__Assignment__: Only some lines are wanted. Transcribe, exactly, the lines below from the line with "- look at the" up to and including the line with "- custom secrets".

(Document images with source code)
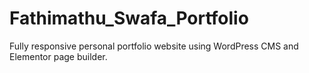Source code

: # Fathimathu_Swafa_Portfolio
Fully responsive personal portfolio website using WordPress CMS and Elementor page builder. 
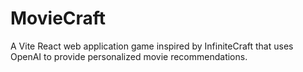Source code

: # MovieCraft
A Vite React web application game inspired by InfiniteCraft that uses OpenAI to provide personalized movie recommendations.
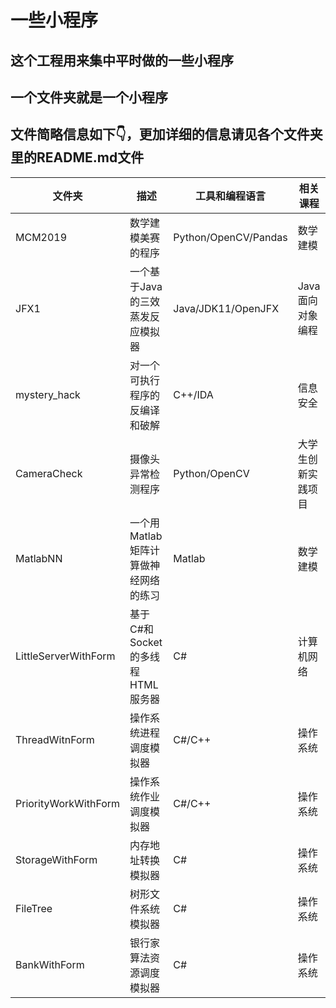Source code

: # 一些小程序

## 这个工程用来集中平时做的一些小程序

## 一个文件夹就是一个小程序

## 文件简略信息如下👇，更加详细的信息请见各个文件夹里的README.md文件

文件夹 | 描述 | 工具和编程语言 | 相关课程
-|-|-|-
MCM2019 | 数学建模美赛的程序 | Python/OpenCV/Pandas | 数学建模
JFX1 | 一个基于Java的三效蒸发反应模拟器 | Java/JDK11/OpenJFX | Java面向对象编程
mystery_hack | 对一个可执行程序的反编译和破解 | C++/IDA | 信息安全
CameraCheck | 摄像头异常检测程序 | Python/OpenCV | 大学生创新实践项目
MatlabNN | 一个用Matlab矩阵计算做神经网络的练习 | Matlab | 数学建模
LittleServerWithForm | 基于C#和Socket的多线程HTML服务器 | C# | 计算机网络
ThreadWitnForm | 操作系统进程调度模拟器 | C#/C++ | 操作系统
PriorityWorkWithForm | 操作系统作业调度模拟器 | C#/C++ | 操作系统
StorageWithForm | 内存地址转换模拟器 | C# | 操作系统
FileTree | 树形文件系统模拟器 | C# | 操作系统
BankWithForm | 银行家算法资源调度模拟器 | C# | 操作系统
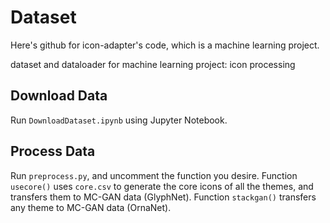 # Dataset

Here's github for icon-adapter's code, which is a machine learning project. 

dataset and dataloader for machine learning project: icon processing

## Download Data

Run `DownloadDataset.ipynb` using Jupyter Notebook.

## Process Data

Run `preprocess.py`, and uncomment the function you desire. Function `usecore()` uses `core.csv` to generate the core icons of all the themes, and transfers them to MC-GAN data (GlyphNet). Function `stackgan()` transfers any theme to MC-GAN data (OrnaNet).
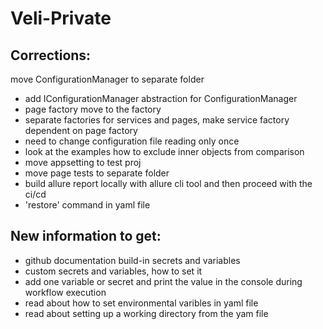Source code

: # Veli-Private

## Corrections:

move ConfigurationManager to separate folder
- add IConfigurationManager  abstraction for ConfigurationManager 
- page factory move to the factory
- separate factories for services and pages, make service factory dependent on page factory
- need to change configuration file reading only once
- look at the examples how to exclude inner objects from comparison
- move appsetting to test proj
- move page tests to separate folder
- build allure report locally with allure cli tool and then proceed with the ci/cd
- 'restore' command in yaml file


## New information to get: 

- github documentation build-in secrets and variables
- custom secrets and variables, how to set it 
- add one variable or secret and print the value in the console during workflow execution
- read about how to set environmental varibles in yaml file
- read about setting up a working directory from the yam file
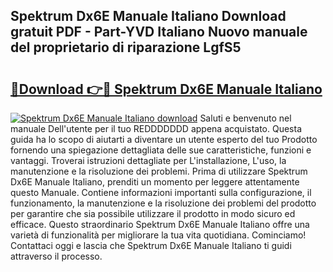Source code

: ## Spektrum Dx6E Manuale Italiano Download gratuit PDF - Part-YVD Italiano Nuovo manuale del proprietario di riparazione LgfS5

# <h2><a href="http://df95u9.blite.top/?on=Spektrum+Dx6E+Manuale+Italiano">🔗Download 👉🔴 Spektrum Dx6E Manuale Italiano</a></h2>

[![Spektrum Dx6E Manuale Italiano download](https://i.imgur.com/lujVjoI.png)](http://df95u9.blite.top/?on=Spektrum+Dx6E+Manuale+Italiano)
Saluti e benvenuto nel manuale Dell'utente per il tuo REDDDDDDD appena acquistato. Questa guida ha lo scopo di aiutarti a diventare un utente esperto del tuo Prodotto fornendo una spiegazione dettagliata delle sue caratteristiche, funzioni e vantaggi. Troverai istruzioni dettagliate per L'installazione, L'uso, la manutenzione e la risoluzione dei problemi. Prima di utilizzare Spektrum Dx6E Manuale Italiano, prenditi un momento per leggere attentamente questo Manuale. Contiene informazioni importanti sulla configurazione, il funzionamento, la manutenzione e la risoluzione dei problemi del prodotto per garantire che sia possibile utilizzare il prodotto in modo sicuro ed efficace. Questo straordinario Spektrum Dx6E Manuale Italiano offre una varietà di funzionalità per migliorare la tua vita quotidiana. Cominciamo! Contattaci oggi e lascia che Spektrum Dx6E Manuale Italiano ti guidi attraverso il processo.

__Result below__:
- look at the examples how to exclude inner objects from comparison
- move appsetting to test proj
- move page tests to separate folder
- build allure report locally with allure cli tool and then proceed with the ci/cd
- 'restore' command in yaml file


## New information to get: 

- github documentation build-in secrets and variables
- custom secrets and variables, how to set it 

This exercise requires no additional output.